I am of the belief that they want to get an answer quickly. They want to get a consistent answer. If they don't like it, then they'll phone back three or four or five or six or seven times, until they get the answer that they're looking for. That drives up costs, that drives down FCR.
It's just a lot more complicated, and I think COVID has a lot to do with it. It has also got a lot to do with how much more challenging crew members' lives are. It is harder, and the value of the job hasn't gone up. So people are not necessarily getting paid more, and they're holding down two or three jobs, which makes their lives complicated.
Remote work and customer expectations
Shelly: In the JetBlue model, our contact center crew members work one hundred percent from home, and have since the beginning for 25 years.
In addition to that, as they work from home, they were challenged with, during COVID, being alone and having no contact with anybody else. So it's been a lot worse for them.
But I do think that for customers, it is a lot more about getting through to somebody that can give me an answer really quickly, and let me be on my way. And I want to do it when I want to do it, any time of the day or night. It's just a different experience that we have to offer customers today versus what it was.
Empowering contact center roles for speed and resolution
Dan: At ASAPP, we call it abbreviating customer pain. From a performance standpoint, the main threshold that you're trying to get to is speed and obviously real resolution. Is that the strategy when it comes to keeping brand differentiation with JetBlue versus your competitors?
Shelly: Absolutely. So we do want to speed it up, and we want to make sure that we use the human intellect in a different way than what we probably did three or five years ago. Which means that we are personally investing a lot more in the training and development of people to deal with the really tough issues. It doesn't help to say to a person, “You're empowered, and you can do what you need to do.” You actually have to teach them what empowerment looks like.
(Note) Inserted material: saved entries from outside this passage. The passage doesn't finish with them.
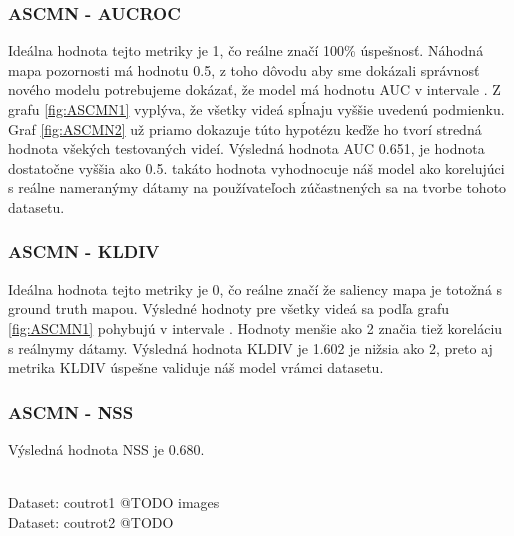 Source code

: \subsubsection{ASCMN - AUCROC}
Ideálna hodnota tejto metriky je 1, čo reálne značí 100\% úspešnosť.
Náhodná mapa pozornosti má hodnotu 0.5, z toho dôvodu aby sme dokázali správnosť nového modelu potrebujeme dokázať, že model má hodnotu AUC v intervale \interval[{0.5,1}].
Z grafu \ref{fig:ASCMN1} vyplýva, že všetky videá spĺnaju vyššie uvedenú podmienku.
Graf \ref{fig:ASCMN2} už priamo dokazuje túto hypotézu keďže ho tvorí stredná hodnota všekých testovaných videí.
Výsledná hodnota AUC 0.651, je hodnota dostatočne vyššia ako 0.5.
takáto hodnota vyhodnocuje náš model ako korelujúci s reálne nameranýmy dátamy na používateľoch zúčastnených sa na tvorbe tohoto datasetu.
\subsubsection{ASCMN - KLDIV}
Ideálna hodnota tejto metriky je 0, čo reálne značí že saliency mapa je totožná s ground truth mapou.
Výsledné hodnoty pre všetky videá sa podľa grafu \ref{fig:ASCMN1} pohybujú v intervale \interval[{1.5,1.7}].
Hodnoty menšie ako 2 značia tiež koreláciu s reálnymy dátamy.
Výsledná hodnota KLDIV je 1.602 je nižsia ako 2, preto aj metrika KLDIV úspešne validuje náš model vrámci datasetu.
\subsubsection{ASCMN - NSS}
Výsledná hodnota NSS je 0.680.

\\
Dataset: coutrot1\cite{accv}
@TODO images\\
Dataset: coutrot2\cite{accv}
@TODO \\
So there's a lot more time and resources that we're spending on evolving the role of a customer support person.
And I do believe that the footprint of humans in a contact center is going to get smaller, but I think it's gonna finally become a higher paid role, because they're going to deal with a lot more complicated matters – a lot more complicated – and we should pay them more.
So I think the footprint will get smaller, but we should be able to pay them more.